• _REQUIRED ACTION_: In the entries below, find every line with "string" and copy it.

• _Stored data_:
=====
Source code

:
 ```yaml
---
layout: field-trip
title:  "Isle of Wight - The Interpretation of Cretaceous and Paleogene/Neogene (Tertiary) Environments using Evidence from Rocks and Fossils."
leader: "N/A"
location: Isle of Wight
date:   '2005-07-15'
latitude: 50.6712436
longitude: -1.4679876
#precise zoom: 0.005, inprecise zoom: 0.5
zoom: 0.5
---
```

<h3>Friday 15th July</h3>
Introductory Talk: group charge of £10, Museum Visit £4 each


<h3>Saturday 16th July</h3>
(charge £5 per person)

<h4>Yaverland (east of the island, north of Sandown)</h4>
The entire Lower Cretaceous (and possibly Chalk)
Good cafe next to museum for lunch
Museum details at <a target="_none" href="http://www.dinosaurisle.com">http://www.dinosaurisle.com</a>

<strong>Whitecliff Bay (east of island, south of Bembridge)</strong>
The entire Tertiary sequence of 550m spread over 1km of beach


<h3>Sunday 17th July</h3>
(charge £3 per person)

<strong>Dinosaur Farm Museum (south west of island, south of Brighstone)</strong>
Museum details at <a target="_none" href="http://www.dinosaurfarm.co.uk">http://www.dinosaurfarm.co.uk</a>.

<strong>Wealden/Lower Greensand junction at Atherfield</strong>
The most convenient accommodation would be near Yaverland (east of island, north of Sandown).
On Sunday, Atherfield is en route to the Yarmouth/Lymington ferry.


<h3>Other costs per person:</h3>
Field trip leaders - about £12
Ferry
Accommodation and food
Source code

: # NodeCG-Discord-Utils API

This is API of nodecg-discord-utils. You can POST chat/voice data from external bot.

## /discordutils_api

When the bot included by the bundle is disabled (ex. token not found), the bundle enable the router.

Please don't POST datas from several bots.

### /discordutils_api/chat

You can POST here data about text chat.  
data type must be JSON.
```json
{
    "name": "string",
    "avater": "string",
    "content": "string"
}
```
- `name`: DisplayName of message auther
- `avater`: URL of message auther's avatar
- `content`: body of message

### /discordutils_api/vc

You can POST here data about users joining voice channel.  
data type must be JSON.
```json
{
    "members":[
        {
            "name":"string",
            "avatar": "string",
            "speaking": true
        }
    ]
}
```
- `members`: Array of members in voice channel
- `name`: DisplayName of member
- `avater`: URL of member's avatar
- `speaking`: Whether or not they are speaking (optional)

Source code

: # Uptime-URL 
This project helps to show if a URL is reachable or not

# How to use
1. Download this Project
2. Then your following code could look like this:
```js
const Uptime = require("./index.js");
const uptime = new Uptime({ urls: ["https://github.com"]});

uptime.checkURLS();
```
=====
• _ANSWER TO THE PROBLEM_:
    "name": "string",
    "avater": "string",
    "content": "string"
            "name":"string",
            "avatar": "string",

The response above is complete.